Mathematical Definition

As we will see, logistic regression outputs a probability like:

\[ p(Y=1 \mid X) = \frac{e^{\beta_0 + \beta_1 X_1 \dots + \beta_p X_p}}{1 + e^{\beta_0 + \beta_1 X_1 + \dots + \beta_p X_p}} \]

Under the hood we are modelling: \[ \text{log odds} = \beta_0 + \beta_1 X_1 \dots + \beta_p X_p \]

Why not Linear Regression?

Consider coding categories as numeric, say we had recorded eye colour:

\[ Y = \begin{cases} 1 & \text{Green}\\ 2 & \text{Blue} \\ 3 & \text{Brown} \end{cases} \]

Suppose we fed this into a linear model.

Question: What would a prediction of 1.5 signify?

Class levels

Numeric codings for a response fed into a continuous model assumes a natural order, or hierarchy.
For multi-class categorical data, this is simply inappropriate.

But what about a binary classification problem?

\[ Y = \begin{cases} 1 & \text{Green}\\ 0 & \text{Not green} \\ \end{cases} \]

Can we use this in a linear model such that a predicted value of 0.5 suggests a 50-50 chance that a person’s eye colour is green?

Example: `body`

Consider the body (from the gclus package) data set from previous lectures
Let’s attempt to model the recorded Gender as a linear function of Height.

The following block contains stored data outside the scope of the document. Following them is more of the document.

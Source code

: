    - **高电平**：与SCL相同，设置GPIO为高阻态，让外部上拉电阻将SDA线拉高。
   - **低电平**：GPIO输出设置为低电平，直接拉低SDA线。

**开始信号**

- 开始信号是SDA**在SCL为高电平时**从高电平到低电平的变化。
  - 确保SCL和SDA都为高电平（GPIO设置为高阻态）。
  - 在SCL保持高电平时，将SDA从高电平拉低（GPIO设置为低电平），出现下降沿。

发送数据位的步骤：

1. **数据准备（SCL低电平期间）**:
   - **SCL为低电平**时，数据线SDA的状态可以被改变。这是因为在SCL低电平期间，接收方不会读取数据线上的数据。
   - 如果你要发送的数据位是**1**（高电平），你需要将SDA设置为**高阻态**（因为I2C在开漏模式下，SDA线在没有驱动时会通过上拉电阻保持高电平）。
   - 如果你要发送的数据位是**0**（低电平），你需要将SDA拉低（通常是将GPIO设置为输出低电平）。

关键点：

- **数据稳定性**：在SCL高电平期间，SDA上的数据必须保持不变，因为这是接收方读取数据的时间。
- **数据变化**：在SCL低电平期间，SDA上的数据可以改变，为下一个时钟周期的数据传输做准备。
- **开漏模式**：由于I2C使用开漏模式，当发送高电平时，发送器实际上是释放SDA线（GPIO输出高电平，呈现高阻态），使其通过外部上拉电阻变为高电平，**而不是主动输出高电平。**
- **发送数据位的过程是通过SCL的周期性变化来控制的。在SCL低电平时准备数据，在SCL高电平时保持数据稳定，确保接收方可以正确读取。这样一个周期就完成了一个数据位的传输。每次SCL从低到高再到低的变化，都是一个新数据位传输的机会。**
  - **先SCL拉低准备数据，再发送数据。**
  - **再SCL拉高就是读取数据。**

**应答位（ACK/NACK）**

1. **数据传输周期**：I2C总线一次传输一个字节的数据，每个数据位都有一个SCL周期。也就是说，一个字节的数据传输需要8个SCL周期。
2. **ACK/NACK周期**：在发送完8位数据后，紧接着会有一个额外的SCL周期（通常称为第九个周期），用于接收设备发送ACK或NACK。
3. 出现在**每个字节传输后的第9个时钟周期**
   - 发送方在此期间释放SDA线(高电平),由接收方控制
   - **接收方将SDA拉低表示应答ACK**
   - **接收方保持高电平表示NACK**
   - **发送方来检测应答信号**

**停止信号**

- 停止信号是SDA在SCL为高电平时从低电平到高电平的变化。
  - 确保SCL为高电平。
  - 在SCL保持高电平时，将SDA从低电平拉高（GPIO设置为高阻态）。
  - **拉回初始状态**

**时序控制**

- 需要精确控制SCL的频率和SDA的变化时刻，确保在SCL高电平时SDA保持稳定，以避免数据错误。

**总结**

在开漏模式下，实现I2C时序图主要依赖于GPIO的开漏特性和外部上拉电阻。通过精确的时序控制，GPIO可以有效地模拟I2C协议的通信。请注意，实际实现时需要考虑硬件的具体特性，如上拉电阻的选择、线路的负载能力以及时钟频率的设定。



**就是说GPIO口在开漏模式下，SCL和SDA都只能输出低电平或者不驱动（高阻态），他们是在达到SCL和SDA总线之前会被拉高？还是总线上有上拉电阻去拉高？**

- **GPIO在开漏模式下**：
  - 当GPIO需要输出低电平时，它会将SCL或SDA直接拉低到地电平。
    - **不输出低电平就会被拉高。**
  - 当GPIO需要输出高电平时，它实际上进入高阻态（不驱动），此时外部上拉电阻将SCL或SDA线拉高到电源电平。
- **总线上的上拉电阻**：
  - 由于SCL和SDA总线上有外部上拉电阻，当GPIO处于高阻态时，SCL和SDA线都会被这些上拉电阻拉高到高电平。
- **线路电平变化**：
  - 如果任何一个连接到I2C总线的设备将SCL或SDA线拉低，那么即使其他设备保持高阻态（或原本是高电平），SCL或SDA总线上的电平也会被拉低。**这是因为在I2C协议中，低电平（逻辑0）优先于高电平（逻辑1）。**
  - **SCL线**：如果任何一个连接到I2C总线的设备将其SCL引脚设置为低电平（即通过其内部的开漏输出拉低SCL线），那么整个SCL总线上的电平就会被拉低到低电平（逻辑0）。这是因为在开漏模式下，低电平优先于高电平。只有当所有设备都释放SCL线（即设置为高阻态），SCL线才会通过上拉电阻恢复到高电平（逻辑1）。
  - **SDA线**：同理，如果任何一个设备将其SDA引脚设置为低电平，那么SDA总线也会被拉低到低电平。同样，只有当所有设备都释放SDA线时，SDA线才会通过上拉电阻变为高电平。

# install.packages(gclus) # DONT ever include in Rmd/Rscript
library(gclus)            # cannot data() before library() 
data(body); attach(body)  # cannot attach() before data()
fit1 <- lm(Gender~Height) # cannot call Gender/Height before attach()
plot(Gender~Height)       # note the formula option Y~X

Example: `body`

A scatterplot of Gender on the y-axis and Height on the X axis. Points fall along two horizontal lines: where Gender = 1 (indicating males) and Gender =0 (indicating females).

Multiple Linear Regression

Recall the linear regression model: \[\begin{equation} Y = \beta_0 + \beta_1 X_1 + \cdots + \beta_p X_p + \epsilon \end{equation}\]

\(Y\) is the random, quantitative response variable
\(X_j\) is the \(j^{th}\) random predictor variable
\(\beta_0\) is the intercept
\(\beta_j\) from \(j = 1, \dots p\) are the regression coefficients
\(\epsilon\) is the error term

Fitted line

plot(Gender~Height, ylab = "Probability of Male")
abline(fit1, lwd=2, col=2)

A scatterplot of Gender on the y-axis and Height on the X axis. The y-axis has been relablled Probability of Male. Points fall along two horizontal lines: where Gender = 1 (indicating males) and Gender =0 (indicating females). A red line (corresponding to the fitted lm() model) is supperimposed over the data.

Same Plot (zoomed out)

plot(Gender~Height, ylim=c(-0.5, 1.5), ylab="Probability of Male")
abline(fit1, lwd=2, col=2)

Same figure as the previous slide but zoomed out.

Generalized Linear Model

Rather than modeling continuous \(Y \in (-\infty, \infty)\) using: \[\begin{equation} Y = \underbrace{\beta_0 + \beta_1 X_1 + \cdots + \beta_p X_p}_{\eta} \end{equation}\]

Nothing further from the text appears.